*What you are asked to do*
Each line below containing the word "Projeto" needs to be shown.

━━ The records

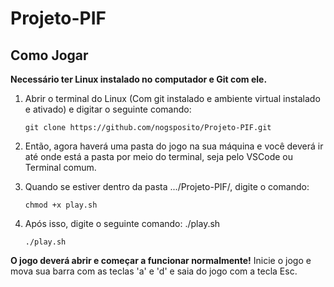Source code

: # Projeto-PIF

## Como Jogar ##

**Necessário ter Linux instalado no computador e Git com ele.**

1. Abrir o terminal do Linux (Com git instalado e ambiente virtual instalado e ativado) e digitar o seguinte comando:
   
   ```console
   git clone https://github.com/nogsposito/Projeto-PIF.git
   ```
   
2. Então, agora haverá uma pasta do jogo na sua máquina e você deverá ir até onde está a pasta por meio do terminal, seja pelo VSCode ou Terminal comum.
   
4. Quando se estiver dentro da pasta .../Projeto-PIF/, digite o comando:

   ```console
   chmod +x play.sh
   ```
   
5. Após isso, digite o seguinte comando: ./play.sh

   ```console
   ./play.sh
   ```

**O jogo deverá abrir e começar a funcionar normalmente!** Inicie o jogo e mova sua barra com as teclas 'a' e 'd' e saia do jogo com a tecla Esc.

━━━━

*Answer to this task*
: # Projeto-PIF
   git clone https://github.com/nogsposito/Projeto-PIF.git
4. Quando se estiver dentro da pasta .../Projeto-PIF/, digite o comando:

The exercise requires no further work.